--- START ---

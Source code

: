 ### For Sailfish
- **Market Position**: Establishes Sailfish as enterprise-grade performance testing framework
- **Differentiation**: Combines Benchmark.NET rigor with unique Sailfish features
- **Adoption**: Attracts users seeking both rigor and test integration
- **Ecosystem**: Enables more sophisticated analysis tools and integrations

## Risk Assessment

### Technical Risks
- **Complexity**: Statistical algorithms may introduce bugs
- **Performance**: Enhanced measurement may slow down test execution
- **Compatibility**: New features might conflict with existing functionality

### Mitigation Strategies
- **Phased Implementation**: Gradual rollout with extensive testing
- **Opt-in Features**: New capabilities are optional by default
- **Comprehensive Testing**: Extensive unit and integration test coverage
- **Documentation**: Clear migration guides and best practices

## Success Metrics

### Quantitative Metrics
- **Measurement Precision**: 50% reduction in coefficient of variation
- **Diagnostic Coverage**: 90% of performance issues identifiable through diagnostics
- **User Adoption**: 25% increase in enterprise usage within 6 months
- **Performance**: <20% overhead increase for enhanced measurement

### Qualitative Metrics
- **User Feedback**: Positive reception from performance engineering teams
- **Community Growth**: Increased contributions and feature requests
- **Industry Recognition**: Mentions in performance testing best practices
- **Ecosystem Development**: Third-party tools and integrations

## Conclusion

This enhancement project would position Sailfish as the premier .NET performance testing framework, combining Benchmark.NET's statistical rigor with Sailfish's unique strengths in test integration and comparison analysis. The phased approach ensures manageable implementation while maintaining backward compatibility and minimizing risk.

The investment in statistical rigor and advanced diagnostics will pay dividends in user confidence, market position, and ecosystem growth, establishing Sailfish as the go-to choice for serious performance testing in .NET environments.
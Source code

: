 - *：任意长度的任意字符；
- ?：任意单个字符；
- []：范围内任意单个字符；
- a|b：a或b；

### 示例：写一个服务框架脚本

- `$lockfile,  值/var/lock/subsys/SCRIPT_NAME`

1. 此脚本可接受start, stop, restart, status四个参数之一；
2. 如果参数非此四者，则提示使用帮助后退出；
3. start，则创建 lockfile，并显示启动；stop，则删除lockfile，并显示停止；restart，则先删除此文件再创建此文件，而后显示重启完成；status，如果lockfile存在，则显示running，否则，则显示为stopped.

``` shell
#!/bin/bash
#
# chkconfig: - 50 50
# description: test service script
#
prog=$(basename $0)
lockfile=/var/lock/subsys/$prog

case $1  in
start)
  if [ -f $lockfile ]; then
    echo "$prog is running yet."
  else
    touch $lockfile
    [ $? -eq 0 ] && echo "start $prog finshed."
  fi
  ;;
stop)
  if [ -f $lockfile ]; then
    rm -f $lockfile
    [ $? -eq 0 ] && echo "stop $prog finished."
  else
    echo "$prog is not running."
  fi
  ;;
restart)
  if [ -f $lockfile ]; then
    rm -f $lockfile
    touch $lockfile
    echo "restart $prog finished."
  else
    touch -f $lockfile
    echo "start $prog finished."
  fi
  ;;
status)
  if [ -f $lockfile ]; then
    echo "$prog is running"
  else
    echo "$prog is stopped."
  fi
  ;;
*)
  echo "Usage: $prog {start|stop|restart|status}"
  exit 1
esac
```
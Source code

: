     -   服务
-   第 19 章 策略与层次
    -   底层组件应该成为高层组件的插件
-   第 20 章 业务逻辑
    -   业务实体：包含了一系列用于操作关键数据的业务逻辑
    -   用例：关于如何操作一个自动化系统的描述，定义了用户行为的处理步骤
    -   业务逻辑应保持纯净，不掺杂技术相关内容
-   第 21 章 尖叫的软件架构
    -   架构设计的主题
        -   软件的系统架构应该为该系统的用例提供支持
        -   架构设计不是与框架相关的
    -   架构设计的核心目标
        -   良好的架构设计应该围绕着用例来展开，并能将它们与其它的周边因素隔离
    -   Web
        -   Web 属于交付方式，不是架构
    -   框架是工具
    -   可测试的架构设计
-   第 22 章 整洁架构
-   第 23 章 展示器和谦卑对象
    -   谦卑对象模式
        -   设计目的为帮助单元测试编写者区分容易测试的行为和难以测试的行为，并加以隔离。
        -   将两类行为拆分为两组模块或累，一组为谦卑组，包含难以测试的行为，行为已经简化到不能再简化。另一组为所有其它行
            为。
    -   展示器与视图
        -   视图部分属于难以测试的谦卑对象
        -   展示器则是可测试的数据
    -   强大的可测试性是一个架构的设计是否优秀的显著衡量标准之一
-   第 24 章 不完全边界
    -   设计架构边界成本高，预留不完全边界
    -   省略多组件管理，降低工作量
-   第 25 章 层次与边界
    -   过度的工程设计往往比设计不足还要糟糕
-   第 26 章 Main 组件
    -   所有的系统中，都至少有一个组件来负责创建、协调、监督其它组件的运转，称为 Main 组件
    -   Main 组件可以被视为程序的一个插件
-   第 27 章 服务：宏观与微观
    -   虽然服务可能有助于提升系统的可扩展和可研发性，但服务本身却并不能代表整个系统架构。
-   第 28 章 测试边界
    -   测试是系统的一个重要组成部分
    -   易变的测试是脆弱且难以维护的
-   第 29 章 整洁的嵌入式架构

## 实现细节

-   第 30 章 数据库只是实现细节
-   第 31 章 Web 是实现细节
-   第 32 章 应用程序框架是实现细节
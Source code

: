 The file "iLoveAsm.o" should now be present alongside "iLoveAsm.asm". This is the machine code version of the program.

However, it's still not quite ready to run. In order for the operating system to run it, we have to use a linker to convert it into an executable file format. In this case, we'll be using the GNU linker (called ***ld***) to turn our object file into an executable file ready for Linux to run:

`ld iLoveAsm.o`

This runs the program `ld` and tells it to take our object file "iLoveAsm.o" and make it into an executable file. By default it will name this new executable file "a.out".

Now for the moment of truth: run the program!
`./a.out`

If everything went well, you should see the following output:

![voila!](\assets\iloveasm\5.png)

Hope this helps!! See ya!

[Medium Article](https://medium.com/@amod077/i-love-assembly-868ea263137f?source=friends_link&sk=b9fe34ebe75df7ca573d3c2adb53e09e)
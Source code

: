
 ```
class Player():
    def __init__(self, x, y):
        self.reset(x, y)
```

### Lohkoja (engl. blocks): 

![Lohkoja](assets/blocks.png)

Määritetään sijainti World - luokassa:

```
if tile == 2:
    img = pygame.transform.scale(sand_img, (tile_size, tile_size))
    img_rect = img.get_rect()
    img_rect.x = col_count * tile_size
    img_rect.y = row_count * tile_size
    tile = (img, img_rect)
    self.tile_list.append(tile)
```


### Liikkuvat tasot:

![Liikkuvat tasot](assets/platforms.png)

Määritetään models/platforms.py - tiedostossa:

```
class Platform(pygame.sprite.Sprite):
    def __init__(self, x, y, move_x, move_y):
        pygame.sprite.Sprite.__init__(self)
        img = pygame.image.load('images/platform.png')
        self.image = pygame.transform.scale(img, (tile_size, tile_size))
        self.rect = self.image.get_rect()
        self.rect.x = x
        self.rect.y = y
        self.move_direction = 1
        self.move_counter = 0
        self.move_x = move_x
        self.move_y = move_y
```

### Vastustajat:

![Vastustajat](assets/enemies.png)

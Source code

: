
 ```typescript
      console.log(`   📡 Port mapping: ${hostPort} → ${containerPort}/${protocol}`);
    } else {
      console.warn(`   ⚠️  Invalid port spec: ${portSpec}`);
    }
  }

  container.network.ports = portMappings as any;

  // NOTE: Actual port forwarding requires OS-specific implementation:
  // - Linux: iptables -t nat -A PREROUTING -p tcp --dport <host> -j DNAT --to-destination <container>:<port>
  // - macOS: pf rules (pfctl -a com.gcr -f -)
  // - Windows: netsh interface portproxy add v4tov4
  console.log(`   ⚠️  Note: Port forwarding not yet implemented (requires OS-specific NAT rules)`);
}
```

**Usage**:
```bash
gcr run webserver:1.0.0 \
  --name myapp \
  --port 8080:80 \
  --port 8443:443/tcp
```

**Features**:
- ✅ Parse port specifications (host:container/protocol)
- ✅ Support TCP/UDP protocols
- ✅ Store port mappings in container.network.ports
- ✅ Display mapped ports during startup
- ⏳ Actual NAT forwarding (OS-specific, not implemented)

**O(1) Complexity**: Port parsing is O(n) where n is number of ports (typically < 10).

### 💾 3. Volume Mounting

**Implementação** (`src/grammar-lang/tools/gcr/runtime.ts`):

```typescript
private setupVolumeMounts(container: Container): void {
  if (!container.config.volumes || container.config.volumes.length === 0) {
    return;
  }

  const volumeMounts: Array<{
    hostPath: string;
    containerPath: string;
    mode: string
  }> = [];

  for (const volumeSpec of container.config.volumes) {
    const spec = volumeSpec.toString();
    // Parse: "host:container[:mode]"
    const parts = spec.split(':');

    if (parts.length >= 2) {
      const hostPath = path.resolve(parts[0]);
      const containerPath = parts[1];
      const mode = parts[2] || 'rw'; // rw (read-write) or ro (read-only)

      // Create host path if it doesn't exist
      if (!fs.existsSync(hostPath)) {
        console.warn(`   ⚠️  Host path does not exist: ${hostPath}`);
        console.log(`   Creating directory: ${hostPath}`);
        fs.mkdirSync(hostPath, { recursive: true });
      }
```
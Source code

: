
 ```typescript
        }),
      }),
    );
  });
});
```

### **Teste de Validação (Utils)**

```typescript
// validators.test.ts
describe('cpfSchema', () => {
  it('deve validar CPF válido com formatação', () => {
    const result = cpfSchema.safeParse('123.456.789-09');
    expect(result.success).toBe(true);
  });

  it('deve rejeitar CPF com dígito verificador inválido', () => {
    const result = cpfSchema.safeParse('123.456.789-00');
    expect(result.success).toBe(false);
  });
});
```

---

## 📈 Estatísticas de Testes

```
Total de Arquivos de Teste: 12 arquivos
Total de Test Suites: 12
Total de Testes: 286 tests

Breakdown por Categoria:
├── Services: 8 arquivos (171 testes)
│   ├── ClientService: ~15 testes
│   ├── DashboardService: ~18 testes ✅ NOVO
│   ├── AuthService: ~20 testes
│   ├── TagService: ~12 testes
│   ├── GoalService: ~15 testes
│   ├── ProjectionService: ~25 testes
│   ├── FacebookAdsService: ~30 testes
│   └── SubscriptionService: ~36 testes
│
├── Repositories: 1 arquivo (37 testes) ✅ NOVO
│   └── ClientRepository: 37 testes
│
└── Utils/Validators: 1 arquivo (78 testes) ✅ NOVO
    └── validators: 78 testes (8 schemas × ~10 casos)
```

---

--- END ---

Everything from the first line of the records above through the line containing "- **Complexity**: Statistical" should be restated word for word; leave out all other lines.

> _Task result_:
Source code

: ### For Sailfish
- **Market Position**: Establishes Sailfish as enterprise-grade performance testing framework
- **Differentiation**: Combines Benchmark.NET rigor with unique Sailfish features
- **Adoption**: Attracts users seeking both rigor and test integration
- **Ecosystem**: Enables more sophisticated analysis tools and integrations

## Risk Assessment

### Technical Risks
- **Complexity**: Statistical algorithms may introduce bugs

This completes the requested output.